• _THE TASK_
A complete response lists each line of the data below that includes the word "tools".

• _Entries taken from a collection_
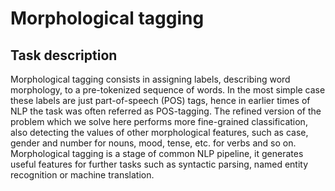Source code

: # Morphological tagging

## Task description

Morphological tagging consists in assigning labels, describing word morphology, to a pre-tokenized sequence of words.
In the most simple case these labels are just part-of-speech (POS) tags, hence in earlier times of NLP the task was
often referred as POS-tagging. The refined version of the problem which we solve here performs more fine-grained 
classification, also detecting the values of other morphological features, such as case, gender and number for nouns,
mood, tense, etc. for verbs and so on. Morphological tagging is a stage of common NLP pipeline, it generates useful
features for further tasks such as syntactic parsing, named entity recognition or machine translation.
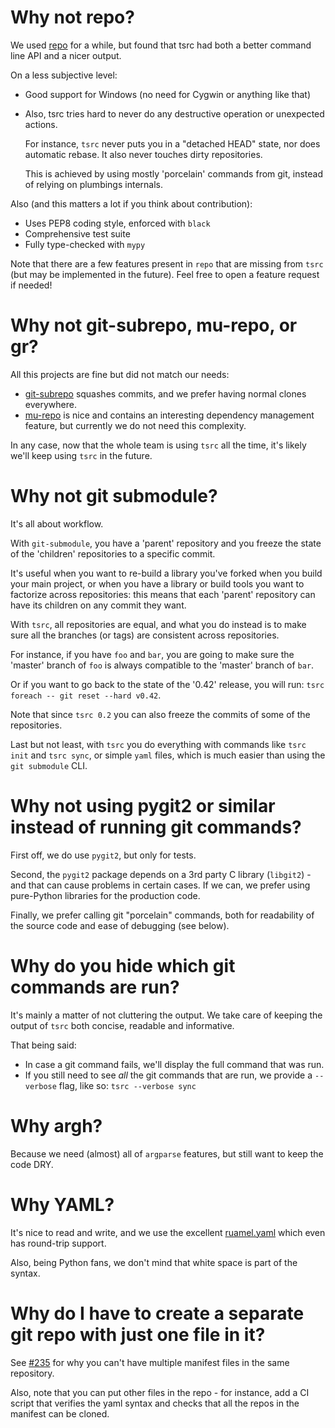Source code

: # Why not repo?

We used [repo](https://android.googlesource.com/tools/repo/) for a while, but
found that tsrc had both a better command line API and a nicer output.

On a less subjective level:

* Good support for Windows (no need for Cygwin or anything like that)

* Also, tsrc tries hard to never do any destructive operation or unexpected
  actions.

    For instance, `tsrc` never puts you in a "detached HEAD" state,
    nor does automatic rebase. It also never touches dirty repositories.

    This is achieved by using mostly 'porcelain' commands from git, instead of
    relying on plumbings internals.


Also (and this matters a lot if you think about contribution):

* Uses PEP8 coding style, enforced with `black`
* Comprehensive test suite
* Fully type-checked with `mypy`

Note that there are a few features present in `repo` that are missing from `tsrc`
(but may be implemented in the future). Feel free to open a feature request
if needed!

# Why not git-subrepo, mu-repo, or gr?

All this projects are fine but did not match our needs:

* [git-subrepo](https://github.com/ingydotnet/git-subrepo) squashes commits, and
  we prefer having normal clones everywhere.
* [mu-repo](https://fabioz.github.io/mu-repo/) is nice and contains an
  interesting dependency management feature, but currently we do not need this complexity.

In any case, now that the whole team is using `tsrc` all the time, it's likely
we'll keep using `tsrc` in the future.

# Why not git submodule?

It's all about workflow.

With `git-submodule`, you have a 'parent' repository and you freeze the state of
the 'children' repositories to a specific commit.

It's useful when you want to re-build a library you've forked when you build
your main project, or when you have a library or build tools you want to
factorize across repositories: this means that each 'parent' repository can
have its children on any commit they want.

With `tsrc`, all repositories are equal, and what you do instead is to make sure
all the branches (or tags) are consistent across repositories.

For instance, if you have `foo` and `bar`, you are going to make sure the
'master' branch of `foo` is always compatible to the 'master' branch of `bar`.

Or if you want to go back to the state of the '0.42' release, you will run:
`tsrc foreach -- git reset --hard v0.42`.

Note that since `tsrc 0.2` you can also freeze the commits of some of the
repositories.

Last but not least, with `tsrc` you do everything with commands like `tsrc
init` and `tsrc sync`, or simple `yaml` files,  which is much easier than
using the `git submodule` CLI.


# Why not using pygit2 or similar instead of running git commands?

First off, we do use `pygit2`, but only for tests.

Second, the `pygit2` package depends on a 3rd party C library (`libgit2`) -
and that can cause problems in certain cases. If we can, we prefer
using pure-Python libraries for the production code.

Finally, we prefer calling git "porcelain" commands, both for readability
of the source code and ease of debugging (see below).

# Why do you hide which git commands are run?

It's mainly a matter of not cluttering the output.
We take care of keeping the output of `tsrc` both concise, readable and
informative.

That being said:

* In case a git command fails, we'll display the full command that was run.
* If you still need to see *all* the git commands that are run, we provide a
  `--verbose` flag, like so: `tsrc --verbose sync`


# Why argh?

Because we need (almost) all of `argparse` features, but still want to keep the
code DRY.


# Why YAML?

It's nice to read and write, and we use the excellent [ruamel.yaml](
https://yaml.readthedocs.io/en/latest/) which even has round-trip support.

Also, being Python fans, we don't mind that white space is part of the syntax.

# Why do I have to create a separate git repo with just one file in it?

See [#235](https://github.com/TankerHQ/tsrc/issues/235) for why you can't
have multiple manifest files in the same repository.

Also, note that you can put other files in the repo - for instance,
add a CI script that verifies the yaml syntax and checks that all the repos
in the manifest can be cloned.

• _EXERCISE SOLUTION_
We used [repo](https://android.googlesource.com/tools/repo/) for a while, but
your main project, or when you have a library or build tools you want to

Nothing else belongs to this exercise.